The city of Quincy, Mass., has dropped a plan to build a high school on a defunct toxic dump, bowing to mounting opposition from community members worried about health risks to future students.
With the $100 million project nearing its final approval phase, Mayor James A. Sheets announced last week that it would be halted after three years of planning. He said he stood by the project as the city’s best choice, but did not believe he could instill sufficient public faith in it.
“Once the fear is generated, whether it’s real or perceived, it’s real,” Mr. Sheets told The Boston Globe. “I’m not going to have moms and dads out there saying, ‘I don’t want to send my son or daughter to that high school because it’s not safe.’ ”
The developments in Quincy, a Boston suburb with an 8,900-student public school system, echoed a debacle in Los Angeles, where the school district spent $200 million to plan and partially complete a high school complex on an old oil field before abandoning it earlier this year in the face of intense opposition. (“L.A.'s Belmont Project Halted by School Board,” Feb. 2, 2000.)
The plan in Massachusetts would have constructed a school, an access road, and adjoining fields to replace the old, physically ailing Quincy High School, which serves Quincy’s central-city area. The Quincy school committee had approved the plan, and the state education department had already committed to reimburse the city for 90 percent of the cost. The City Council was to have considered a construction bond for the project this week.
An environmental firm hired by the city examined the site and confirmed that small concentrations of contaminants were present. The firm promised it could rehabilitate the site by excavating the soil from where the high school would be, covering the area with a liner, and topping it with a thick layer of clean soil. The excavated soil would be deposited elsewhere on the 24-acre parcel.
Growing Opposition
Key city and school leaders supported the decision to proceed. But opposition grew. Parents told local newspapers their children wouldn’t be safe at the school. One even said she would move out of town rather than send her four children there. They delivered a petition to Mr. Sheets bearing the signatures of 1,400 opponents of the construction.
School committee member William J. Phelan combed through legal and historical documents to assemble a picture of the past use of the site, where a shipyard dumped asbestos, lead, and other substances from the 1940s to the early 1960s. Mr. Phelan claimed that the volume of toxins far exceeded previous estimates.

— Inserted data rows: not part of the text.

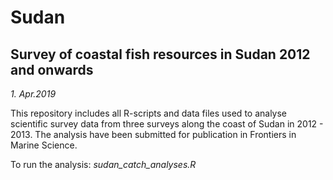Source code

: # Sudan
##  Survey of coastal fish resources in Sudan 2012 and onwards
_1. Apr.2019_

This repository includes all R-scripts and data files used to analyse scientific survey data from three surveys along the coast of Sudan in 2012 - 2013. 
The analysis have been submitted for publication in Frontiers in Marine Science. 

To run the analysis: _sudan_catch_analyses.R_

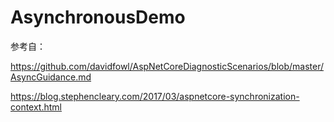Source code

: # AsynchronousDemo

参考自：


https://github.com/davidfowl/AspNetCoreDiagnosticScenarios/blob/master/AsyncGuidance.md


https://blog.stephencleary.com/2017/03/aspnetcore-synchronization-context.html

Then, on Nov. 28, a Boston-based advocacy group placed the site on its “Dirty Dozen” list of what it viewed as the state’s top environmental health threats. The same day, Mayor Sheets called an end to the project.
Mr. Sheets, a Democrat, said he would urge the school committee to find another site for the school.
Democratic state Sen. Mark Morrissey, who opposed the plan, welcomed the news.
“Even if you believe the engineers, you were never going to get over the emotional hurdle of people not wanting to send their kids to the site,” he said. “If the engineers are wrong, you won’t know until 20 or 30 years from now.”
But Kerry Tull, the project manager for the proposed high school, lamented what he called the triumph of emotion over science.